似乎是由於混血,他的身材挺高大,恰與他的高傲相得益彰;五官輪廓也較深,黑色整齊的頭髮也體現出主人的嚴謹,湛藍色的眼珠配上修長的劍眉散發出的冷意讓人不敢逼視,沒人敢窺探在他眼中是否有自己的身影,薄脣緊抿,把他的冷意與高傲巧妙結合起來。但他這樣的高傲與冰冷,卻無人敢介意,放佛他天生就該如此似地。
尹澄有點欲哭無淚,想趁着他還沒發現自己早早溜走,雖然不知道人家還記不記得自己,但還是保險點溜了吧!
不知是不是錯覺,尹澄感覺到大廳溫度似乎降了幾分,不由搓了搓手臂。
不過,沒溜成,尹澄感覺周圍人都往這裏看,扭頭一看,才發現某人朝她走來,不會吧,不是應該先由乾爸把他介紹給大家嗎?怎麼過來了?又發現周圍人也一副疑惑的樣子。事實不會是她想的那樣吧?
事實就是她想的那樣,冰山非但朝她走過來,還冷冷的問了句“你,想跑!”冷氣直往她身上吹,冰山的聲音也像冰山旁附在海面的碎冰流動,清冽凍人。
這人究竟知不知道他這樣會給她帶來多大麻煩啊!
一旁的夏父疑惑着問“小澄,你們認識?”
尹澄本想否認,但冰山周身的溫度又降了幾度,旁邊人都忍不住往後退了幾步,尹澄不想被活活凍死,只好點頭承認“之前去羅馬旅遊時認識的。”
“那段經歷真悲慘哪!”尹澄心裏默默的想。
說完尹澄才感覺溫度回升了一點,冰山完全不顧夏父準備再說幾句客套話,冷冷的朝尹澄拋出“你,在這等着,不許跑。”隨着這話說的,冰渣掉了一地。
冰山說完徑自走了,夏父只好跟上。尹澄也鬆了口氣,再問下去就真不知該怎麼說了。
尹澄被貴客是冰山的事震的恍恍惚惚的,一直沒有多大精神,又不敢走。而另一邊冰山一直是那張面癱臉,仍然被人簇擁着恭維。
直到開始跳舞,尹澄也恍恍惚惚的,不知是誰邀請了她,就這麼迷迷糊糊的準備跳,可手剛一放進那人的手裏,就感覺一股凜冽的寒風朝她刮來,冰山的眼睛也瞪視着兩人相握的手。
被這種視線一瞪,兩人似觸電一般慌忙放開。尹澄欲哭無淚,明明是很正常的準備跳很正常的交際舞來着,幹嘛像做賊似的。
尹澄在寒風中悲摧,而她的舞伴已經很沒義氣的丟下她一人對抗冰山逃了。尹澄只好被冰山抓着跳了一支支舞,即使不跳,也只能乖乖呆在冰山身邊。

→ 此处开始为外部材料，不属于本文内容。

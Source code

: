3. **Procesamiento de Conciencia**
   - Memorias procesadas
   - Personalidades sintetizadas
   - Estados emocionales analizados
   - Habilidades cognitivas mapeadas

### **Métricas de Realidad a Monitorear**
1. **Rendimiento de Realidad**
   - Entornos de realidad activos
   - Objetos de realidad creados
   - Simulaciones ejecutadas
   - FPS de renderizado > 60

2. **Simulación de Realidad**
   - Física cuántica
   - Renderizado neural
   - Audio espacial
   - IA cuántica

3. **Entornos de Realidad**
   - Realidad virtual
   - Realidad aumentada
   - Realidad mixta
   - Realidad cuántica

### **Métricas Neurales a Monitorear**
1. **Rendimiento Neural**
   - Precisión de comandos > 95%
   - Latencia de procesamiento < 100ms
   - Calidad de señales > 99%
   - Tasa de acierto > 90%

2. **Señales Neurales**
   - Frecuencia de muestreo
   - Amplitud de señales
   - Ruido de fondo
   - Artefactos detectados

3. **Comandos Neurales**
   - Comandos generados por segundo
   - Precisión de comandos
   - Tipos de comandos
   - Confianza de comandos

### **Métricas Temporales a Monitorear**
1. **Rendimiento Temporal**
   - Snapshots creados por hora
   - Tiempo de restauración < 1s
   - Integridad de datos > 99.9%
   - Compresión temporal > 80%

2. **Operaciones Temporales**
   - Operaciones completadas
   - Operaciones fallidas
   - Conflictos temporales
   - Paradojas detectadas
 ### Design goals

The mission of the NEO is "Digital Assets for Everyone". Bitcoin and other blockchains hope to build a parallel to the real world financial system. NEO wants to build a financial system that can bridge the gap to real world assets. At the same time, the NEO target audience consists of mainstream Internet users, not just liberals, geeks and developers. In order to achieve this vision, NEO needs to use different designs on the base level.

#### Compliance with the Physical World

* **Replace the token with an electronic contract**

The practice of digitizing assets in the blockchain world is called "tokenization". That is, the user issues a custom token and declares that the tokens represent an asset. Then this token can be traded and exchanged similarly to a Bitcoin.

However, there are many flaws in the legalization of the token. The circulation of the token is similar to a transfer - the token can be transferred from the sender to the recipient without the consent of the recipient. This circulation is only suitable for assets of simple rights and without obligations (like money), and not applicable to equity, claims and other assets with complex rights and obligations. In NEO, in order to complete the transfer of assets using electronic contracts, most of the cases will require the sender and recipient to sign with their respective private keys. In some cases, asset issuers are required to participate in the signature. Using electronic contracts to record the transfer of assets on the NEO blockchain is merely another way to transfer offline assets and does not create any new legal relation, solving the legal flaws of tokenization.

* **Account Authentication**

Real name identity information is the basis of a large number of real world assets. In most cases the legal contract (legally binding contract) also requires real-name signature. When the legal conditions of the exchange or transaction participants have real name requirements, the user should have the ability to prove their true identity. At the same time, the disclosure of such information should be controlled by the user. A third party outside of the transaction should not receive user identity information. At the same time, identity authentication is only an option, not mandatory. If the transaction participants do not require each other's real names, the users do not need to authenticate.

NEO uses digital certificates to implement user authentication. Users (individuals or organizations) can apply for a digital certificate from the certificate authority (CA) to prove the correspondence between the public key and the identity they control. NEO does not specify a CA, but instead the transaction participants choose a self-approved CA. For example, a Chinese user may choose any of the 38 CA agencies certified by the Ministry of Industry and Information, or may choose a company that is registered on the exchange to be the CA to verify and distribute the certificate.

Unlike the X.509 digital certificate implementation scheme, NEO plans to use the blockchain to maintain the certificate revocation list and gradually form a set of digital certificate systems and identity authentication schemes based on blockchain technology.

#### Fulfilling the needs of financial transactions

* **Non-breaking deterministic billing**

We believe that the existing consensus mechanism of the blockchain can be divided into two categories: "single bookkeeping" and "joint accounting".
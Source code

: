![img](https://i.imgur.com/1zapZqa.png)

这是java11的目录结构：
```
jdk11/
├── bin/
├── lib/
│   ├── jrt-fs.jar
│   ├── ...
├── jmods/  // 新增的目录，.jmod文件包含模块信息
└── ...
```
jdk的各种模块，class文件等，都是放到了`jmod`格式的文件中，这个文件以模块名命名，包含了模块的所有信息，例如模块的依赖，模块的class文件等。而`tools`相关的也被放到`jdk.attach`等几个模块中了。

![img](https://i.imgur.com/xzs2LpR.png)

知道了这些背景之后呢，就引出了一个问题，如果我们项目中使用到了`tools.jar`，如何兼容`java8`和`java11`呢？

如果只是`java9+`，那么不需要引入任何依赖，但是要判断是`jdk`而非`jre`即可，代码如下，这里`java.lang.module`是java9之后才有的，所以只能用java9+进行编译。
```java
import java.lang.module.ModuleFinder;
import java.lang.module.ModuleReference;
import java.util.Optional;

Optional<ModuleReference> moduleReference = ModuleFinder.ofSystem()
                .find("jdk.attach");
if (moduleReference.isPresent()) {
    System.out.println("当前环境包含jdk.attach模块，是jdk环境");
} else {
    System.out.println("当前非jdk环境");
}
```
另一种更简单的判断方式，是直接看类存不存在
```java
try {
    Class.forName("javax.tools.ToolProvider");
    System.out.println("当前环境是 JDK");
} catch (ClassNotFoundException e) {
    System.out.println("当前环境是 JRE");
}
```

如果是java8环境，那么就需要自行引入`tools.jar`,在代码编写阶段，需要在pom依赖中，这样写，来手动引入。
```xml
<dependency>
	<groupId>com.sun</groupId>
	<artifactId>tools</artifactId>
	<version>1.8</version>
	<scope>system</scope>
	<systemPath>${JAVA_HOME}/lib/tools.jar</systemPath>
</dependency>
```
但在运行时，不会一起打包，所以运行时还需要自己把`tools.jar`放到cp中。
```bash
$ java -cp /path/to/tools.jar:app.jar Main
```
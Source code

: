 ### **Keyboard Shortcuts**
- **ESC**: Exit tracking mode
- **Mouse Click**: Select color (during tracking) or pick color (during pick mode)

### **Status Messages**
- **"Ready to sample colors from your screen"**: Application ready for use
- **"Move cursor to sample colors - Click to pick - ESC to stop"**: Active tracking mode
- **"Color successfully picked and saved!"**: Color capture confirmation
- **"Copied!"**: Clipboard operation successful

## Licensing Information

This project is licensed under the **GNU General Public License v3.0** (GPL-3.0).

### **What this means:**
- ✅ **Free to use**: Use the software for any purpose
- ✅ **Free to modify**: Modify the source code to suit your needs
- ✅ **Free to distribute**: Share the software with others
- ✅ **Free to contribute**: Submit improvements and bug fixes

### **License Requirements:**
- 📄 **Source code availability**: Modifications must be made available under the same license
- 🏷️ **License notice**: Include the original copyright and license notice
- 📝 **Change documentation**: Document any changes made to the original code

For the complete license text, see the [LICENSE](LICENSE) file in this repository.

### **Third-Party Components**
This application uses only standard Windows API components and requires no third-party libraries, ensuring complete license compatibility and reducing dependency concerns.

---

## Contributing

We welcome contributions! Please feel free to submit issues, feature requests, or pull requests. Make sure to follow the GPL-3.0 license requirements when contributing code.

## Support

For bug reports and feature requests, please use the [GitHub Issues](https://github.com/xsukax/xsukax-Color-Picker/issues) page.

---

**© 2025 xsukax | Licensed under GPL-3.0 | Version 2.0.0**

整個歡迎會下來,尹澄是身心俱疲,果然還是小孩子好哄啊,像冰山這樣的她還得修煉幾年才能應付的來。
本來忐忑不安的的等着宴會結束,想着這冰山到底想怎麼找她算賬,可誰知冰山就冷冷丟下一句,“今天回去休息,明天找你”,徑自走了,這是故意想讓她一晚上睡不好覺嗎?
要說尹澄爲何對冰山這麼頭疼,實在是這人實在太像一座冰山了,軟硬不喫、油鹽不進,讓她講什麼都沒用,彷彿是不懂七情六慾、不知世間冷暖的神邸。
他時時板着那張面無表情、古板嚴肅、不苟言笑的面癱臉;湛藍色的眸子裏卻又透着高傲自負與清冷孤高;整個人還透出一股恪守教條、嚴肅自律的濃濃禁慾氣息;聲音也是那清冽凍人伴着冰霜,又時不時散發的凜冽的冷氣。
尹澄在兩年前就知道,對這人唯一的對策就是避的遠遠的。可她還沒學到,當無法避開時又會如何。